It does add weight to the idea of making them searchable perhaps with a JOSM plugin and support in OSMand for off line use and Nominatim for on line use.

Cheerio John

On Fri, 10 Aug 2018, 8:50 am Michael Reichert, <[hidden email]> wrote:
Hi,

Am 2018-08-09 um 22:48 schrieb Vao Matua:
> The Tanzania Development trust has calculated the Plus Code addresses for
> 17 million building points in Tanzania and have added a sample village
> (1800 points) as a test.
> https://www.openstreetmap.org/changeset/59213224
>
> The Python code on Github works great to calculate Plus Codes.
>
> We did used these tags:
> addr:pluscode:full  (the 8+2 digit full Plus Code)
> addr:pluscode:area (the first 4 digits of the full Plus Code which is a 1
> degree by 1 degree lat long area)
> addr:pluscode:local (the second 4 digits + last 2 digits which used with a
> local name becomes the local address)

There is no need for this data in OSM because the data can be retrieved
automatically from latitude and longitude (plain coordinates) which are
already assigned to anything which has a location on the planet.
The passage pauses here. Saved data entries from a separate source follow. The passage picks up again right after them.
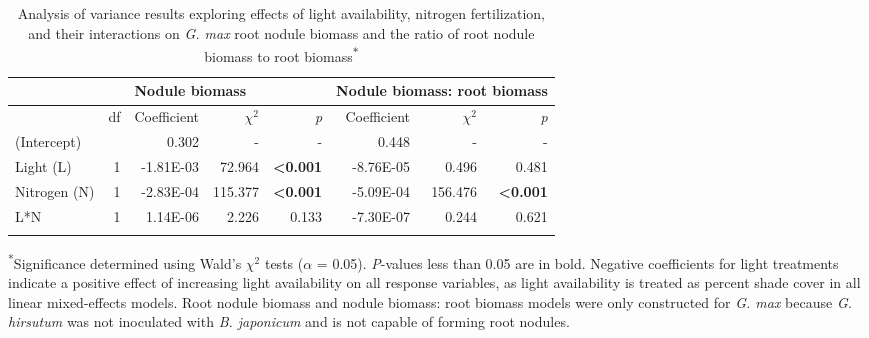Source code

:\newpage
\begin{landscape}
\begin{table}
    \caption{Analysis of variance results exploring effects of light availability, nitrogen fertilization, and their interactions on \textit{G. max} root nodule biomass and the ratio of root nodule biomass to root biomass\textsuperscript{$*$}}
    \centering
    \begin{tabular}{p{2.5cm}p{0.5cm}p{2cm}p{1.5cm}p{1.5cm}p{2cm}p{1.5cm}p{1.5cm}}
        && 
        \multicolumn{3}{l}{Nodule biomass} & \multicolumn{3}{l}{Nodule biomass: root biomass} 
        \\
        \hline
        & \multicolumn{1}{r}{df}
        & \multicolumn{1}{r}{Coefficient}   & \multicolumn{1}{r}{$\chi^{2}$}        & \multicolumn{1}{r}{\textit{p}}
        & \multicolumn{1}{r}{Coefficient}   & \multicolumn{1}{r}{$\chi^{2}$}        & \multicolumn{1}{r}{\textit{p}}
        \\
        \hline
        
        (Intercept)
        && \multicolumn{1}{r}{0.302}        & \multicolumn{1}{r}{-}                 & \multicolumn{1}{r}{-}
        & \multicolumn{1}{r}{0.448}         & \multicolumn{1}{r}{-}                 & \multicolumn{1}{r}{-} 
        \\
    
        Light (L) & \multicolumn{1}{r}{1}
        & \multicolumn{1}{r}{-1.81E-03}     & \multicolumn{1}{r}{72.964}            & \multicolumn{1}{r}{\textbf{<0.001}}
        & \multicolumn{1}{r}{-8.76E-05}     & \multicolumn{1}{r}{0.496}             & \multicolumn{1}{r}{0.481} 
        \\
    
        Nitrogen (N) & \multicolumn{1}{r}{1}
        & \multicolumn{1}{r}{-2.83E-04}     & \multicolumn{1}{r}{115.377}           & \multicolumn{1}{r}{\textbf{<0.001}}
        & \multicolumn{1}{r}{-5.09E-04}     & \multicolumn{1}{r}{156.476}           & \multicolumn{1}{r}{\textbf{<0.001}} 
        \\
    
        L*N & \multicolumn{1}{r}{1}
        &  \multicolumn{1}{r}{1.14E-06}     &   \multicolumn{1}{r}{2.226}           & \multicolumn{1}{r}{0.133}
        & \multicolumn{1}{r}{-7.30E-07}     &   \multicolumn{1}{r}{0.244}           & \multicolumn{1}{r}{0.621}
        \\
        \hline
        \\
    \end{tabular}%
    \label{tab:table2.2}
\end{table}
\noindent \textsuperscript{*}Significance determined using Wald’s $\chi^{2}$ tests ($\alpha$ = 0.05). \textit{P}-values less than 0.05 are in bold. Negative coefficients for light treatments indicate a positive effect of increasing light availability on all response variables, as light availability is treated as percent shade cover in all linear mixed-effects models. Root nodule biomass and nodule biomass: root biomass models were only constructed for \textit{G. max} because \textit{G. hirsutum} was not inoculated with \textit{B. japonicum} and is not capable of forming root nodules.
\end{landscape}
\clearpage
Adding Plus Code tags to OSM objects is as useful as adding latitude=*
and longitude=* or any other coordinate system which can be calculated
from latitude and longitude.

This import should be reverted.

Best regards

Michael


--
Per E-Mail kommuniziere ich bevorzugt GPG-verschlüsselt. (Mailinglisten
ausgenommen)
I prefer GPG encryption of emails. (does not apply on mailing lists)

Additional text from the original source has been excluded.